Even in American Lutheranism, there is often an abandonment of Our Lady (not in my parish!).... my pastor explains this as a sad result of American anti-Catholicism, deeply rooted in American culture until fairly recently. Anything that smacked of Catholicism was abandoned in the hope of not offending Protestant America and lowering any "barriers" to them entering Lutheranism (the abandonment of crucifixes and "kneelers" and the Sign of the Cross and weekly Communion were other 'victims' of this). To their credit, Episcopalians/Anglicans didn't do this, but Lutherans in the USA very sadly often did.
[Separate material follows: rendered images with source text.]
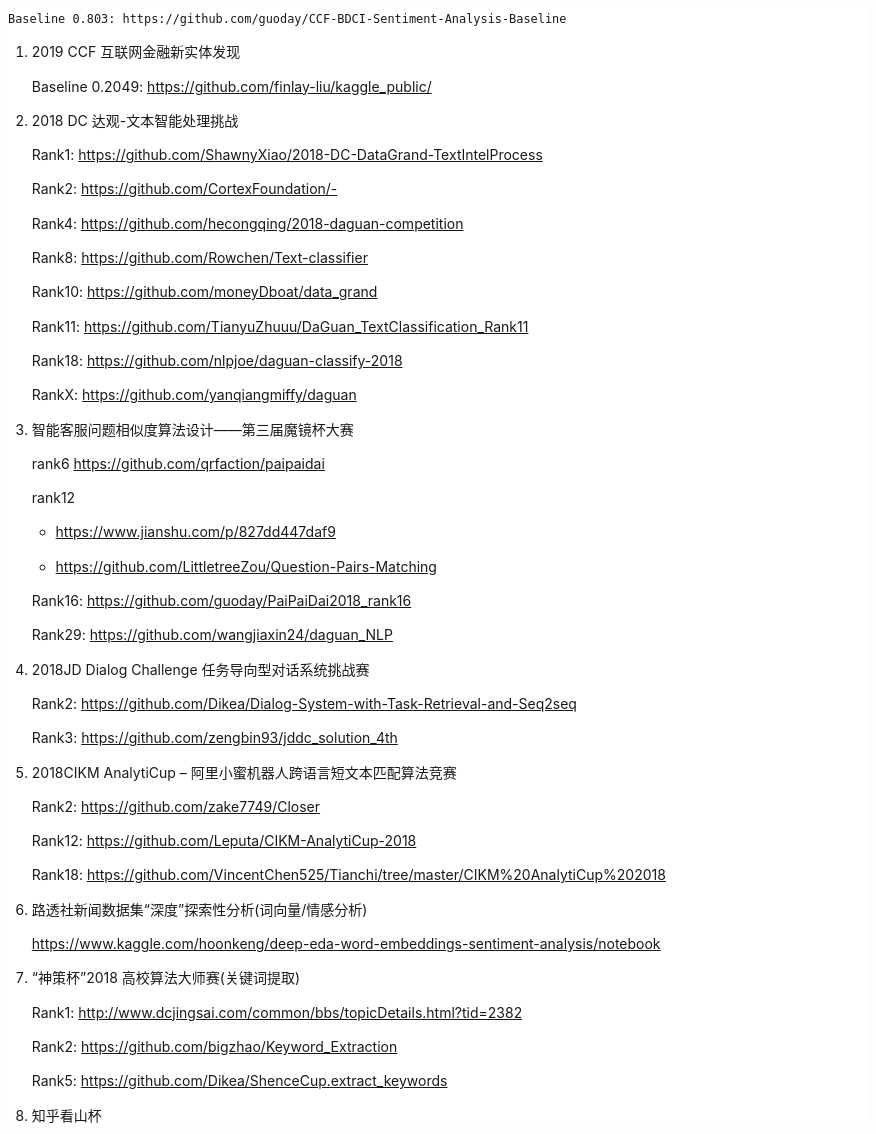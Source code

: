     Baseline 0.803: https://github.com/guoday/CCF-BDCI-Sentiment-Analysis-Baseline

1.  2019 CCF 互联网金融新实体发现

    Baseline 0.2049: https://github.com/finlay-liu/kaggle_public/

1.  2018 DC 达观-文本智能处理挑战 

    Rank1: https://github.com/ShawnyXiao/2018-DC-DataGrand-TextIntelProcess

    Rank2: https://github.com/CortexFoundation/-

    Rank4: https://github.com/hecongqing/2018-daguan-competition

    Rank8: https://github.com/Rowchen/Text-classifier

    Rank10: https://github.com/moneyDboat/data_grand 
    
    Rank11: https://github.com/TianyuZhuuu/DaGuan_TextClassification_Rank11

    Rank18: https://github.com/nlpjoe/daguan-classify-2018

    RankX: https://github.com/yanqiangmiffy/daguan
    
1.  智能客服问题相似度算法设计——第三届魔镜杯大赛

    rank6 https://github.com/qrfaction/paipaidai
    
    rank12 
    
    +   https://www.jianshu.com/p/827dd447daf9
           
    +   https://github.com/LittletreeZou/Question-Pairs-Matching
    
    Rank16: https://github.com/guoday/PaiPaiDai2018_rank16

    Rank29: https://github.com/wangjiaxin24/daguan_NLP

1.  2018JD Dialog Challenge 任务导向型对话系统挑战赛

    Rank2: https://github.com/Dikea/Dialog-System-with-Task-Retrieval-and-Seq2seq

    Rank3: https://github.com/zengbin93/jddc_solution_4th

1.  2018CIKM AnalytiCup – 阿里小蜜机器人跨语言短文本匹配算法竞赛

    Rank2: https://github.com/zake7749/Closer

    Rank12: https://github.com/Leputa/CIKM-AnalytiCup-2018

    Rank18: https://github.com/VincentChen525/Tianchi/tree/master/CIKM%20AnalytiCup%202018

1.  路透社新闻数据集“深度”探索性分析(词向量/情感分析)

    https://www.kaggle.com/hoonkeng/deep-eda-word-embeddings-sentiment-analysis/notebook

1.  “神策杯”2018 高校算法大师赛(关键词提取)

    Rank1: http://www.dcjingsai.com/common/bbs/topicDetails.html?tid=2382

    Rank2: https://github.com/bigzhao/Keyword_Extraction

    Rank5: https://github.com/Dikea/ShenceCup.extract_keywords

1.  知乎看山杯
As this deep American "anti-Catholicism" faded after World War Two, Lutherans have taken up these customs once again (slowly and unevenly).
I agree that among SOME Catholics, Mary has been a problem.... and I don't hold that several of the recent RCC Marian Dogmas should be such (I don't oppose them as pious opinions, only as de fide dogma)... But it IS possible to do as Scripture says we should ("call her blessed") and hold her in esteem as the mother of Our Lord and a person of great faith - without affirming the new Marian De Fide Dogmas of the singular, individual RC Denomination and that practices/attitude of a FEW modern Catholics (whom some CATHOLICS feel are "spooky" as one of my Catholic teachers put it).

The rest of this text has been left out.